(Records excerpted from a collection)
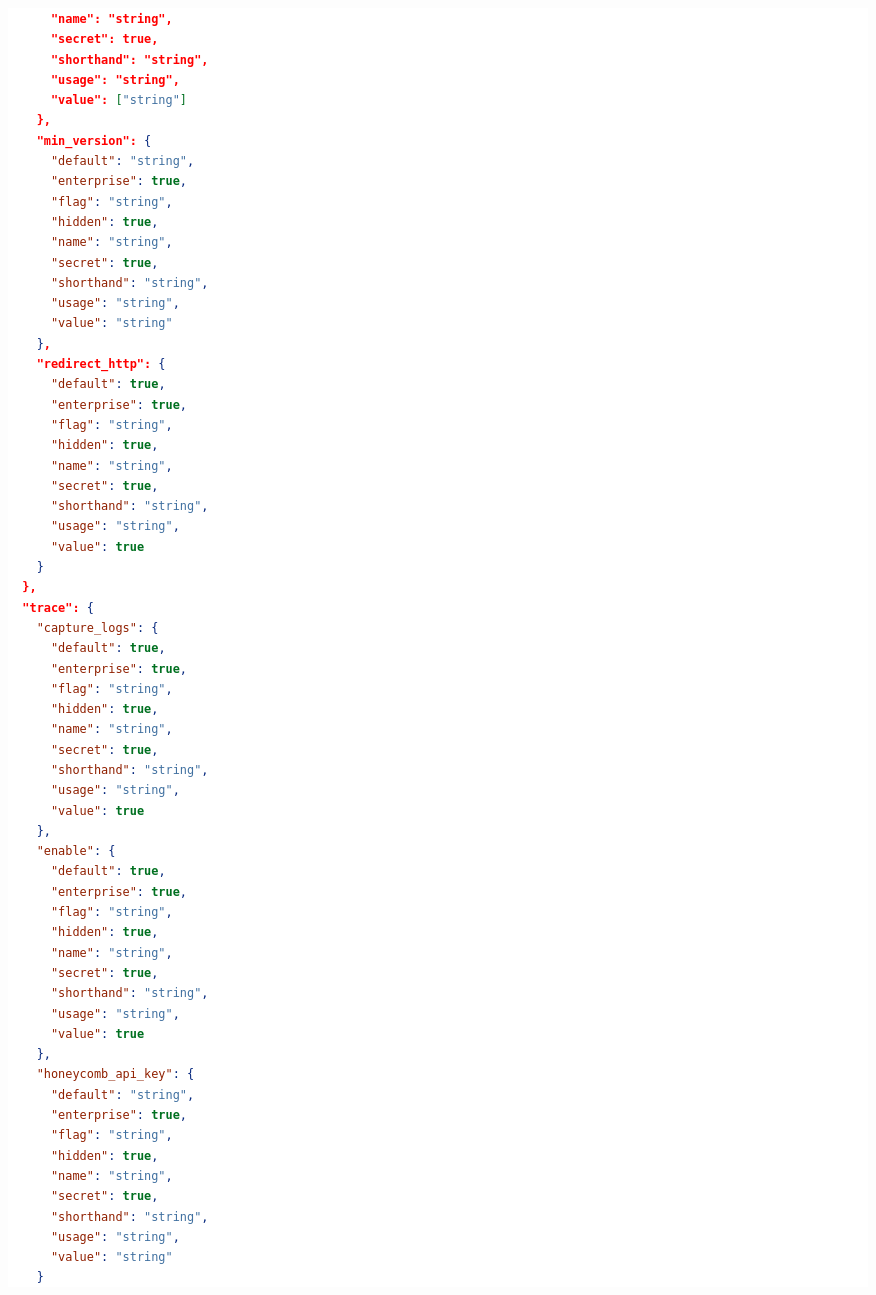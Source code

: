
 ```json
      "name": "string",
      "secret": true,
      "shorthand": "string",
      "usage": "string",
      "value": ["string"]
    },
    "min_version": {
      "default": "string",
      "enterprise": true,
      "flag": "string",
      "hidden": true,
      "name": "string",
      "secret": true,
      "shorthand": "string",
      "usage": "string",
      "value": "string"
    },
    "redirect_http": {
      "default": true,
      "enterprise": true,
      "flag": "string",
      "hidden": true,
      "name": "string",
      "secret": true,
      "shorthand": "string",
      "usage": "string",
      "value": true
    }
  },
  "trace": {
    "capture_logs": {
      "default": true,
      "enterprise": true,
      "flag": "string",
      "hidden": true,
      "name": "string",
      "secret": true,
      "shorthand": "string",
      "usage": "string",
      "value": true
    },
    "enable": {
      "default": true,
      "enterprise": true,
      "flag": "string",
      "hidden": true,
      "name": "string",
      "secret": true,
      "shorthand": "string",
      "usage": "string",
      "value": true
    },
    "honeycomb_api_key": {
      "default": "string",
      "enterprise": true,
      "flag": "string",
      "hidden": true,
      "name": "string",
      "secret": true,
      "shorthand": "string",
      "usage": "string",
      "value": "string"
    }
```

Requirement = Retype all the entries exactly; drop the pictures.

Answer space =
Source code

:
 ```json
      "name": "string",
      "secret": true,
      "shorthand": "string",
      "usage": "string",
      "value": ["string"]
    },
    "min_version": {
      "default": "string",
      "enterprise": true,
      "flag": "string",
      "hidden": true,
      "name": "string",
      "secret": true,
      "shorthand": "string",
      "usage": "string",
      "value": "string"
    },
    "redirect_http": {
      "default": true,
      "enterprise": true,
      "flag": "string",
      "hidden": true,
      "name": "string",
      "secret": true,
      "shorthand": "string",
      "usage": "string",
      "value": true
    }
  },
  "trace": {
    "capture_logs": {
      "default": true,
      "enterprise": true,
      "flag": "string",
      "hidden": true,
      "name": "string",
      "secret": true,
      "shorthand": "string",
      "usage": "string",
      "value": true
    },
    "enable": {
      "default": true,
      "enterprise": true,
      "flag": "string",
      "hidden": true,
      "name": "string",
      "secret": true,
      "shorthand": "string",
      "usage": "string",
      "value": true
    },
    "honeycomb_api_key": {
      "default": "string",
      "enterprise": true,
      "flag": "string",
      "hidden": true,
      "name": "string",
      "secret": true,
      "shorthand": "string",
      "usage": "string",
      "value": "string"
    }
```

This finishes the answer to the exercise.